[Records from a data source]
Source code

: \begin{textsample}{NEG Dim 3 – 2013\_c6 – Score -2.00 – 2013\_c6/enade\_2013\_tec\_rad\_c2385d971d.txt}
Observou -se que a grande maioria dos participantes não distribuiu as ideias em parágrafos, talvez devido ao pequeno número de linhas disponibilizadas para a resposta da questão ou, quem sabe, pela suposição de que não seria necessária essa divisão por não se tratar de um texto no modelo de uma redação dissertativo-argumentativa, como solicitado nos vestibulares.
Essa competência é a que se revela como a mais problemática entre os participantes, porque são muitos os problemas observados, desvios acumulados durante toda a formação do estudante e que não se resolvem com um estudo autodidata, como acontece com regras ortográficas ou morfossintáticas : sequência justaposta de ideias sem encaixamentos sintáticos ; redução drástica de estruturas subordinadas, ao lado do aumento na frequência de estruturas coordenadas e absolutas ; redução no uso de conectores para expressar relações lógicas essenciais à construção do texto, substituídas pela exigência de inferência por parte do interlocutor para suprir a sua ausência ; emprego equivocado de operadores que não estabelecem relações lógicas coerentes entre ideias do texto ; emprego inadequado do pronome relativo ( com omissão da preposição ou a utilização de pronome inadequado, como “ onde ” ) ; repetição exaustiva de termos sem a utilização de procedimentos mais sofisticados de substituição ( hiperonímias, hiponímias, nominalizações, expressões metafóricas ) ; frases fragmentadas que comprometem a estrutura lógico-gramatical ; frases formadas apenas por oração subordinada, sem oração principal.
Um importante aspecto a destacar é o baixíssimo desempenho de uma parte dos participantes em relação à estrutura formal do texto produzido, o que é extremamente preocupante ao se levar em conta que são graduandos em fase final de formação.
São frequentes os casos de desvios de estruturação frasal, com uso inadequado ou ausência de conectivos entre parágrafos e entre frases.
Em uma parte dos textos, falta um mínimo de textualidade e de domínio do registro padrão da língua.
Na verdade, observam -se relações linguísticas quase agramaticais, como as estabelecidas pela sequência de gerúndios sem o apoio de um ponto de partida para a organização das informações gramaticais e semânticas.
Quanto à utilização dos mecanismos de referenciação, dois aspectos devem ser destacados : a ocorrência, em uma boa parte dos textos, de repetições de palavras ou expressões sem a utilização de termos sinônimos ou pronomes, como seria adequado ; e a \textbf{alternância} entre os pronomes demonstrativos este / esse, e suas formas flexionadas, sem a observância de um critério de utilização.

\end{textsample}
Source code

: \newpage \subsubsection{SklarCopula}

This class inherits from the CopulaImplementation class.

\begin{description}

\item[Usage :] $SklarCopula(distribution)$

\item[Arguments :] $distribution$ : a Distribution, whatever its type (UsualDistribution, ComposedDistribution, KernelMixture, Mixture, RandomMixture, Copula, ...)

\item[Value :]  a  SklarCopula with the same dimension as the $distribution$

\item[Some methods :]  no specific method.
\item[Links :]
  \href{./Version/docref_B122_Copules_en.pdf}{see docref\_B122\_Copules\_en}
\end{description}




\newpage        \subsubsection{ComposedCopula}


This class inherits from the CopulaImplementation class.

==

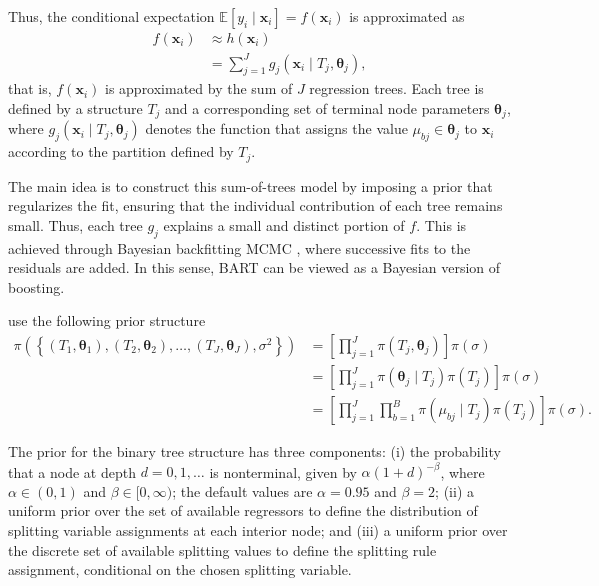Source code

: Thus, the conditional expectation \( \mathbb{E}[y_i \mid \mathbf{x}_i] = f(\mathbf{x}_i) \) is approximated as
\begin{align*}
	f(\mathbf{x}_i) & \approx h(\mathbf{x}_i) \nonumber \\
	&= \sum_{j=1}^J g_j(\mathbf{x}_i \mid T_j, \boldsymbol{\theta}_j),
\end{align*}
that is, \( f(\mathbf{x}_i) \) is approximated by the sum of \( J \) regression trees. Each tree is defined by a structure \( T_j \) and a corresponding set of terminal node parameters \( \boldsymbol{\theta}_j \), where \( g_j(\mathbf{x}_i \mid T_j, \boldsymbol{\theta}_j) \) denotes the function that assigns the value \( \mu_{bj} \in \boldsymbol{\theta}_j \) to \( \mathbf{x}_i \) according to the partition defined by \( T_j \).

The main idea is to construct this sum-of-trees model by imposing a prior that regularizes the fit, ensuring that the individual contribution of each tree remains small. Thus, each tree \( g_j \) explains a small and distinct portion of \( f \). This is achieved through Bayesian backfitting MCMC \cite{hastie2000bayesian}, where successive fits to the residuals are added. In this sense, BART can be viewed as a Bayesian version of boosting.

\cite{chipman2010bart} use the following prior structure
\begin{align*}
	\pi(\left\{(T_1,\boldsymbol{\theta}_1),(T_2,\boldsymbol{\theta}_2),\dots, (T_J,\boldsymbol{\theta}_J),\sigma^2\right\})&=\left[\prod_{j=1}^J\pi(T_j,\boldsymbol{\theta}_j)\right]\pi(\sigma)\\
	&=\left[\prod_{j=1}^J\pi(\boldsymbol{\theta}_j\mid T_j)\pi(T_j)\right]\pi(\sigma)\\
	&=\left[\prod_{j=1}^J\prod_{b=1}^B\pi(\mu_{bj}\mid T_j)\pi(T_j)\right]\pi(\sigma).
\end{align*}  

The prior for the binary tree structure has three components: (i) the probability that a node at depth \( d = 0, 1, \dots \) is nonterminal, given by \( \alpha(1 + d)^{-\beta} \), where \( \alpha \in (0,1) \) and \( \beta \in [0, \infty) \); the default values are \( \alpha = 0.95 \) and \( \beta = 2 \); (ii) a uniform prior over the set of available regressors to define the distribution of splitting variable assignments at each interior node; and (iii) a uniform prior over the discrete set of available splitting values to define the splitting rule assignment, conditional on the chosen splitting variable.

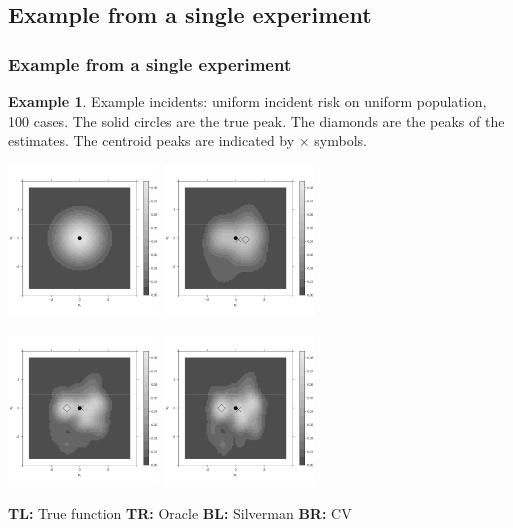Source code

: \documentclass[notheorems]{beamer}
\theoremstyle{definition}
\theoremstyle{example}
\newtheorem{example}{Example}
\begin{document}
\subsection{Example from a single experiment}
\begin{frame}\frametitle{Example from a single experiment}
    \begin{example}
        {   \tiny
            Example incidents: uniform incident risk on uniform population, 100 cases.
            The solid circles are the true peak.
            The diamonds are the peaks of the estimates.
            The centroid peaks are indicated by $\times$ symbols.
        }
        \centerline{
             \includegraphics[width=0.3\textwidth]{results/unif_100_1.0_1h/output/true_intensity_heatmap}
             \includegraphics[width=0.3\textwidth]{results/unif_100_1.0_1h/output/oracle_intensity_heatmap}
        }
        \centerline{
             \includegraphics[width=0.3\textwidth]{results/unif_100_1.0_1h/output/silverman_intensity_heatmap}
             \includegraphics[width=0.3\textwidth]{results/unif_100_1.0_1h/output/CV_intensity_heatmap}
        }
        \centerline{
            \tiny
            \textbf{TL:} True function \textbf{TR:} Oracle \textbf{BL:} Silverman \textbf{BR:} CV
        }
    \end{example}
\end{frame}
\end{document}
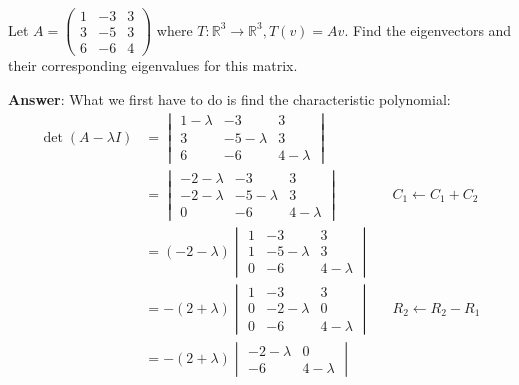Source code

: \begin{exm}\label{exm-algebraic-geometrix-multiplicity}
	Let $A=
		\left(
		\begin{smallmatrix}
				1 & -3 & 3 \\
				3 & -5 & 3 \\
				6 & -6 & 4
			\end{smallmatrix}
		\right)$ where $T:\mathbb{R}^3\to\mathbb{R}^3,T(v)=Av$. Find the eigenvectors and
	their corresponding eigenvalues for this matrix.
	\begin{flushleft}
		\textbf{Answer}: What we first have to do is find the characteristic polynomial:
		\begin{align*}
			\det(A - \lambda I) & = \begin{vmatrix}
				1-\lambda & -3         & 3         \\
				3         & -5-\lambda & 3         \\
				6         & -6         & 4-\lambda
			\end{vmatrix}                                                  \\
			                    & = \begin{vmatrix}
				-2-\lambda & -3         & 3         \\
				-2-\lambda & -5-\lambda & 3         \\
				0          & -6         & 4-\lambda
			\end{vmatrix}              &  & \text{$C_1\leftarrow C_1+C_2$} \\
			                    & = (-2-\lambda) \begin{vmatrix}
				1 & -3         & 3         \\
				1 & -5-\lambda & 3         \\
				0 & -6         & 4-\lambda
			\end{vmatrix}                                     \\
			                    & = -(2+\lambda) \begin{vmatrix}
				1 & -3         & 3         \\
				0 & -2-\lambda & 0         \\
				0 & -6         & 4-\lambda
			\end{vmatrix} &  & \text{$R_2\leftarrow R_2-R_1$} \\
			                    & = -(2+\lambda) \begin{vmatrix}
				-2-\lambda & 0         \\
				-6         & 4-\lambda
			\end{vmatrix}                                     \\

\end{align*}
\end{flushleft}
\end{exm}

==

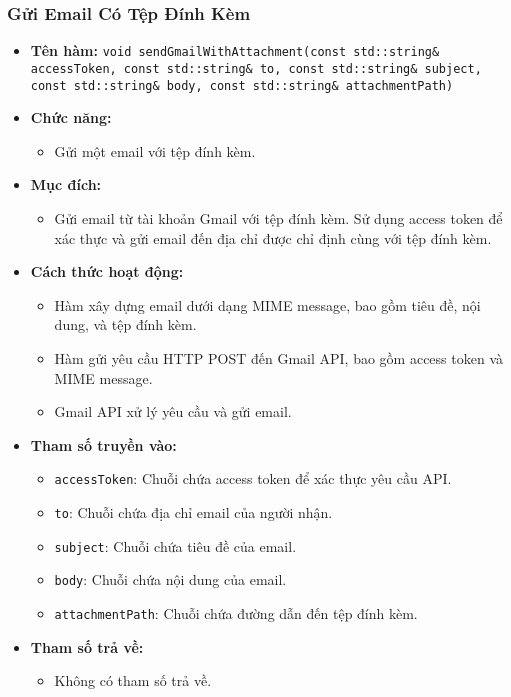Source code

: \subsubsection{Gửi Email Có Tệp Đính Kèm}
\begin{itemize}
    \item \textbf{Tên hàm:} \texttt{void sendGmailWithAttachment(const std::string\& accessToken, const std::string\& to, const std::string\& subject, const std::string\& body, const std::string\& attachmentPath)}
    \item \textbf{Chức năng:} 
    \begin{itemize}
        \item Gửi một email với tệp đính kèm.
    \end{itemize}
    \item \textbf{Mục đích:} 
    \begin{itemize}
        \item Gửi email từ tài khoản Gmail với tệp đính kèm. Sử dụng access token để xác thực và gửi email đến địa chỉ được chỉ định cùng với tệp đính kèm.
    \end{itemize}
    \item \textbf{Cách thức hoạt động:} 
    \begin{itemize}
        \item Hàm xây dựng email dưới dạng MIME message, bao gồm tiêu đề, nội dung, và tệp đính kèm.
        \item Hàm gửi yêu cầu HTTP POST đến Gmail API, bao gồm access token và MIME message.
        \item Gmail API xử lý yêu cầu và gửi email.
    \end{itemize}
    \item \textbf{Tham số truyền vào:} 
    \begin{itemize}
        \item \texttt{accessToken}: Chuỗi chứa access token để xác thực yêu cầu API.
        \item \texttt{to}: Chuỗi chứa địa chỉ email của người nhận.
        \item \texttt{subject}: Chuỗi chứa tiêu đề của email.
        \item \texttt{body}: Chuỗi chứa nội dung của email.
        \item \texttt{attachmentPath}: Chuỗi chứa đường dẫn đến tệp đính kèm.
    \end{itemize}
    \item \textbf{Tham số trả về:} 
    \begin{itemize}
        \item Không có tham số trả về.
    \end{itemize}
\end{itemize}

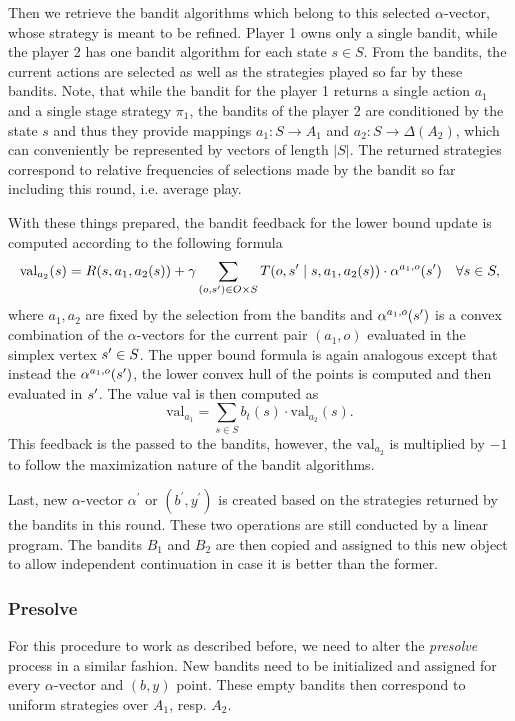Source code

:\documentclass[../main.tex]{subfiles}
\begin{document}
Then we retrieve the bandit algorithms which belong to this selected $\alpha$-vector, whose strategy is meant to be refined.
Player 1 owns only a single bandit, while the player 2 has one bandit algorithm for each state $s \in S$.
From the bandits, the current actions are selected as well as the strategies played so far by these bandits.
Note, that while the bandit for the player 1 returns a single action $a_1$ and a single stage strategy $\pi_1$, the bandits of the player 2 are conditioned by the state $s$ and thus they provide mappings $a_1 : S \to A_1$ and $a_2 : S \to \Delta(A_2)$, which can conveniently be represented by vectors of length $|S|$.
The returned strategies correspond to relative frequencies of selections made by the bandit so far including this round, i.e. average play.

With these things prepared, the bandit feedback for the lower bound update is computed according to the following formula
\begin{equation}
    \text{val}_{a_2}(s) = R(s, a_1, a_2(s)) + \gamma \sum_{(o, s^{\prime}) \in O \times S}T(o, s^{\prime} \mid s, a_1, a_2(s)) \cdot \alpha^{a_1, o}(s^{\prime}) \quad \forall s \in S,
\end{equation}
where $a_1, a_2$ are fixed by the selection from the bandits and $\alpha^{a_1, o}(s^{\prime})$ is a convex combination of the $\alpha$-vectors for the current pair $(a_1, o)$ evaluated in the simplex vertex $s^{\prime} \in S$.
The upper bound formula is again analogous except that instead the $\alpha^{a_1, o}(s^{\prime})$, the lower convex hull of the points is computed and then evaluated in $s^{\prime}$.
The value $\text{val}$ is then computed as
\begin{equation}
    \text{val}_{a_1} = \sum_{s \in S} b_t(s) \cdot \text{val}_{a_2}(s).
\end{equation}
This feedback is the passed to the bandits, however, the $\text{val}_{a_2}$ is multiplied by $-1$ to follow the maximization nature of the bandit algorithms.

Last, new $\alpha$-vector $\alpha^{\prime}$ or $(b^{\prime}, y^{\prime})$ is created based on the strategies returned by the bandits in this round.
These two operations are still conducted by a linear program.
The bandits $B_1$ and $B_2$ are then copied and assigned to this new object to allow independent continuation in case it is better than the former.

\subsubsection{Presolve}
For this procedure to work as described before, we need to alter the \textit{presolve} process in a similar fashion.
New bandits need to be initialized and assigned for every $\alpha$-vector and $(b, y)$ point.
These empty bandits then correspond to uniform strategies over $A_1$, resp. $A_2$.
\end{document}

> [PROMPT]:
Wherever a line contains the string "message", copy that line from the data.

> [SOLUTION TO THE PROBLEM]:
        \item Hàm xây dựng email dưới dạng MIME message, bao gồm tiêu đề, nội dung, và tệp đính kèm.
        \item Hàm gửi yêu cầu HTTP POST đến Gmail API, bao gồm access token và MIME message.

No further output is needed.